The summarized version of my question
(26th December 2018)
I am trying to reproduce Figure 2.2 from Computer Age Statistical Inference by Efron and Hastie, but for some reason that I'm not able to understand, the numbers are not corresponding with the ones in the book.

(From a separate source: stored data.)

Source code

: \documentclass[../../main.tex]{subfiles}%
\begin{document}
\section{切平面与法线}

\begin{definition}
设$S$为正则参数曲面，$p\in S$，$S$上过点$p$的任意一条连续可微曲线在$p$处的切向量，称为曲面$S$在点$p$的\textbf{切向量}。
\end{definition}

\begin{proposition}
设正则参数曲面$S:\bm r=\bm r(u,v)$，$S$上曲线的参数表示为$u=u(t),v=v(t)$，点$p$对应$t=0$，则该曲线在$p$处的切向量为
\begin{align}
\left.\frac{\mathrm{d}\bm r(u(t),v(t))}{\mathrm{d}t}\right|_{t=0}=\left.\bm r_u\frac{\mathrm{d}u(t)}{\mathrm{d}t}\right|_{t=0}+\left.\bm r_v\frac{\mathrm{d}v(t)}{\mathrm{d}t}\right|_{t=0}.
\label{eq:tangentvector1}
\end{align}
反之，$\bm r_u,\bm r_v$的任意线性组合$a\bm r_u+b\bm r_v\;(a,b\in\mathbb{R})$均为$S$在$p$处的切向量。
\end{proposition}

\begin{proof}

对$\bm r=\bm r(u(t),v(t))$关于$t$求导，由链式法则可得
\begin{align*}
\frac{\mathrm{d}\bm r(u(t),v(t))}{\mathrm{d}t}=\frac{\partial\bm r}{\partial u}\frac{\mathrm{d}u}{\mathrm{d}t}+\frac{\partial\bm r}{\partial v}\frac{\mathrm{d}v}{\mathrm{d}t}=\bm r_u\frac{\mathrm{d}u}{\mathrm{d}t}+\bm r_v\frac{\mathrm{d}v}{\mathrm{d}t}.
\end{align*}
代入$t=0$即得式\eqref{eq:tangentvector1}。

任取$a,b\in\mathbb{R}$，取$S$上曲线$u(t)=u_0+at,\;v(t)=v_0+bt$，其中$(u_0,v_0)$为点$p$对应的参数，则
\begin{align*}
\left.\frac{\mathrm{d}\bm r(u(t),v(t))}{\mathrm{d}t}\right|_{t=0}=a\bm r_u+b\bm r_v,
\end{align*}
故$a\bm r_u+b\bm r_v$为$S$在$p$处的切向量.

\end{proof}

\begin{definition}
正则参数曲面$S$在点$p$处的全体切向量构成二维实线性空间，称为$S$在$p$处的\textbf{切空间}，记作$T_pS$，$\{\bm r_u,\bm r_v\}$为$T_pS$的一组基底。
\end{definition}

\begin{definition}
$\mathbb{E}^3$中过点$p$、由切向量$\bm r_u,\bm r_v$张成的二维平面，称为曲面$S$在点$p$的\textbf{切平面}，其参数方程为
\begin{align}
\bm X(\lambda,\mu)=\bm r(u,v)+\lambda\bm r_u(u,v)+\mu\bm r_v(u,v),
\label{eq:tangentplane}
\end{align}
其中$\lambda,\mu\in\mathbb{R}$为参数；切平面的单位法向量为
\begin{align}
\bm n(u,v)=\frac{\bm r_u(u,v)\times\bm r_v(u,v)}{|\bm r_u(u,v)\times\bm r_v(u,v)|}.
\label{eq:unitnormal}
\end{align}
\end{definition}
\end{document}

Assume we are trying to decide between two possible probability density functions for the observed data $x$, a null hypothesis density $f_0\left(x\right)$ and an alternative density $f_1\left(x\right)$. A testing rule $t\left(x\right)$ says which choice, $0$ or $1$, we will make having observed data $x$. Any such rule has two associated frequentist error probabilities: choosing $f_1$ when actually $f_0$ generated $x$, and vice versa,
$$ \alpha = \text{Pr}_{f_0} \{t(x)=1\}, $$ $$ \beta = \text{Pr}_{f_1} \{t(x)=0\}. $$
Let $L(x)$ be the likelihood ratio,
$$ L(x) = \frac{f_1\left(x\right)}{f_0\left(x\right)} $$
So, the Neyman–Pearson lemma says that the testing rule of the form $t_c(x)$ is the optimum hypothesis-testing algorithm
$$ t_c(x) = \left\{ \begin{array}{ll} 1\enspace\text{if log } L(x) \ge c\\ 0\enspace\text{if log } L(x) \lt c.\end{array} \right. $$
For $f_0 \sim \mathcal{N} \left(0,1\right), \enspace f_1 \sim \mathcal{N} \left(0.5,1\right)$, and sample size $n=10$ what would be the values for $\alpha$ and $\beta$ for a cutoff $c=0.4$?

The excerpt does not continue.